Accelerate Different Storage with Fluid
We need to add additional configuration to Alluxio for accessing the storage normally, when using different underlying storage services as the underlying storage system of Alluxio.
This document shows how to declaratively complete the special configuration required by Alluxio in Fluid to access different storage services such as S3, HDFS, Ceph S3, PV, and MinIo. Please visit Amazon AWS S3 - Alluxio v2.8.1 (stable) Documentation for more information.
Prerequisites
-
Before everything we are going to do, please refer to Installation Guide to install Fluid on your Kubernetes Cluster, and make sure all the components used by Fluid are ready like this:
$ kubectl get pod -n fluid-system
NAME READY STATUS RESTARTS AGE
alluxioruntime-controller-5b64fdbbb-84pc6 1/1 Running 0 8h
csi-nodeplugin-fluid-fwgjh 2/2 Running 0 8h
csi-nodeplugin-fluid-ll8bq 2/2 Running 0 8h
dataset-controller-5b7848dbbb-n44dj 1/1 Running 0 8h -
The Storage which can be visited.
Configuration
Create Dataset Resource Object
$ cat << EOF > dataset.yaml
apiVersion: data.fluid.io/v1alpha1
kind: Dataset
metadata:
name: my-hdfs
spec:
mounts:
- mountPoint: hdfs://<namenode>:<port>/path1
name: hdfs-file1
- mountPoint: hdfs://<namenode>:<port>/path2
name: hdfs-file2
EOF
$ kubectl create -f dataset.yaml
Fluid mounts the mountPoint
attribute defined in the CRD object to Alluxio, so this attribute can be any legal UFS address that can be recognized by Alluxio.

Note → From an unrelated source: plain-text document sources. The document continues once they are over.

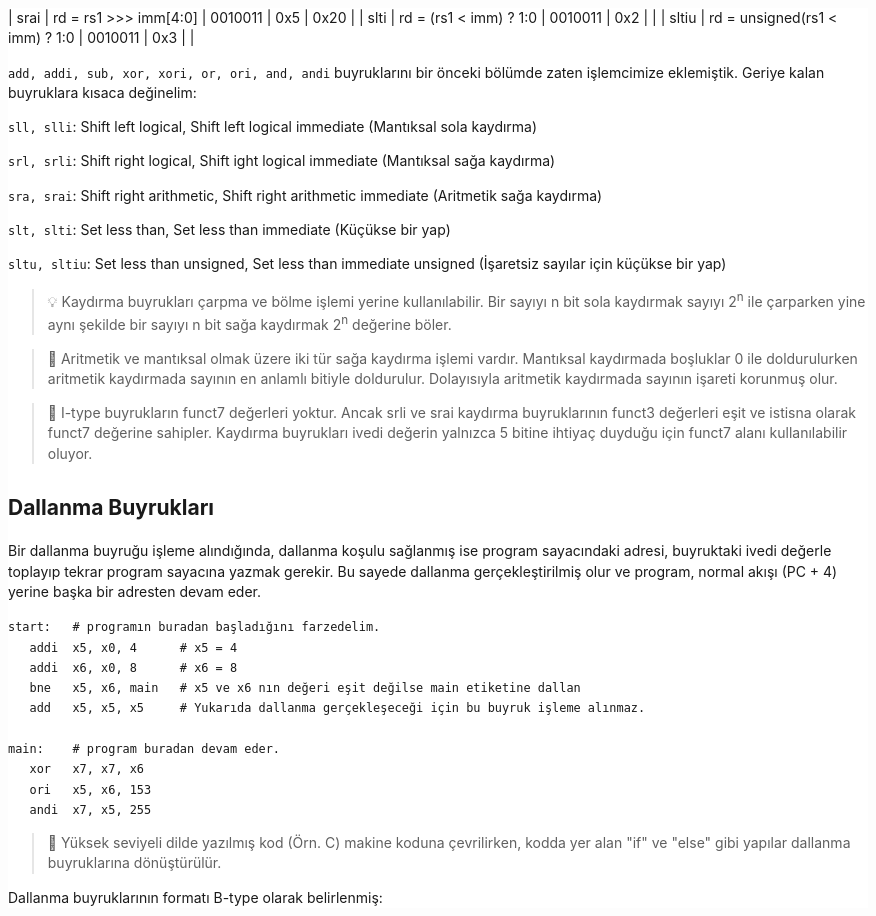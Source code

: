 | srai            | rd = rs1 \>\>\> imm[4:0]          | 0010011         | 0x5             | 0x20            |
| slti            | rd = (rs1 < imm) ? 1:0            | 0010011         | 0x2             |                 |
| sltiu           | rd = unsigned(rs1 < imm) ? 1:0    | 0010011         | 0x3             |                 |

<code>add, addi, sub, xor, xori, or, ori, and, andi</code> buyruklarını bir önceki bölümde zaten işlemcimize eklemiştik. Geriye kalan buyruklara kısaca değinelim:

<code>sll, slli</code>: Shift left logical, Shift left logical immediate (Mantıksal sola kaydırma)

<code>srl, srli</code>: Shift right logical, Shift ight logical immediate (Mantıksal sağa kaydırma)

<code>sra, srai</code>: Shift right arithmetic, Shift right arithmetic immediate (Aritmetik sağa kaydırma)

<code>slt, slti</code>: Set less than, Set less than immediate (Küçükse bir yap)

<code>sltu, sltiu</code>: Set less than unsigned, Set less than immediate unsigned (İşaretsiz sayılar için küçükse bir yap)

> :bulb: Kaydırma buyrukları çarpma ve bölme işlemi yerine kullanılabilir. Bir sayıyı n bit sola kaydırmak sayıyı 2<sup>n</sup> ile çarparken yine aynı şekilde bir sayıyı n bit sağa kaydırmak 2<sup>n</sup> değerine böler.

> :pushpin: Aritmetik ve mantıksal olmak üzere iki tür sağa kaydırma işlemi vardır. Mantıksal kaydırmada boşluklar 0 ile doldurulurken aritmetik kaydırmada sayının en anlamlı bitiyle doldurulur. Dolayısıyla aritmetik kaydırmada sayının işareti korunmuş olur.

> :pushpin: I-type buyrukların funct7 değerleri yoktur. Ancak srli ve srai kaydırma buyruklarının funct3 değerleri eşit ve istisna olarak funct7 değerine sahipler. Kaydırma buyrukları ivedi değerin yalnızca 5 bitine ihtiyaç duyduğu için funct7 alanı kullanılabilir oluyor.

## Dallanma Buyrukları

Bir dallanma buyruğu işleme alındığında, dallanma koşulu sağlanmış ise program sayacındaki adresi, buyruktaki ivedi değerle toplayıp tekrar program sayacına yazmak gerekir. Bu sayede dallanma gerçekleştirilmiş olur ve program, normal akışı (PC + 4) yerine başka bir adresten devam eder.

```
start:   # programın buradan başladığını farzedelim.
   addi  x5, x0, 4      # x5 = 4
   addi  x6, x0, 8      # x6 = 8
   bne   x5, x6, main   # x5 ve x6 nın değeri eşit değilse main etiketine dallan
   add   x5, x5, x5     # Yukarıda dallanma gerçekleşeceği için bu buyruk işleme alınmaz.

main:    # program buradan devam eder.
   xor   x7, x7, x6
   ori   x5, x6, 153
   andi  x7, x5, 255
```

> :pushpin: Yüksek seviyeli dilde yazılmış kod (Örn. C) makine koduna çevrilirken, kodda yer alan "if" ve "else" gibi yapılar dallanma buyruklarına dönüştürülür.

Dallanma buyruklarının formatı B-type olarak belirlenmiş:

In addition, multiple mountPoint
can be set for each Dataset
, so that you can mount all of the mountPoint
to the specified directory. At the same time, you can also set subPath
when mounting PVC
to specify a mountPoint
or its subdirectory set in the mount dataset. For example, in the above example, when mounting PVC
to your pod, you can set subPath: hdfs-file1
, so that only the hdfs://<namenode>:<port>/path1
directory will be mounted.
You can modify the spec.mounts
field as required. It is generally set to the access path of the underlying storage, for example:
-
HDFS:
- mountPoint: hdfs://<namenode>:<port>
; -
AWS S3:
apiVersion: data.fluid.io/v1alpha1
kind: Dataset
metadata:
name: my-s3
spec:
mounts:
- mountPoint: s3://<bucket-name>/<path-to-data>/
name: s3
options:
alluxio.underfs.s3.region: <s3-bucket-region>
alluxio.underfs.s3.endpoint: <s3-endpoint>
encryptOptions:
- name: aws.accessKeyId
valueFrom:
secretKeyRef:
name: mysecret
key: aws.accessKeyId
- name: aws.secretKey
valueFrom:
secretKeyRef:
name: mysecret
key: aws.secretKey -
PVC:
- mountPoint: pvc://nfs-imagenet
; -
local path:
- mountPoint: local:///mnt/nfs-imagenet
; -
GCS:
- mountPoint: gs://<bucket-name>/<path-to-data>
You need to specify the storage location in spec.mounts.mountPoint
; In spec.mounts.options
, specify the region, endpoint, and key required to access the storage(Refer to List of Configuration Properties - Alluxio v2.8.1 (stable) Documentation for more options)
Create AlluxioRuntime Resource Object
$ cat << EOF > runtime.yaml
apiVersion: data.fluid.io/v1alpha1
kind: AlluxioRuntime
metadata:
name: my-hdfs
spec:
...
EOF
No additional configuration required in AlluxioRuntime for different underlying storage(Except HDFS,Please refer HDFS).
$ kubectl create -f runtime.yaml
So far, Alluxio can normally access different types of underlying storage according to the user specified configuration file.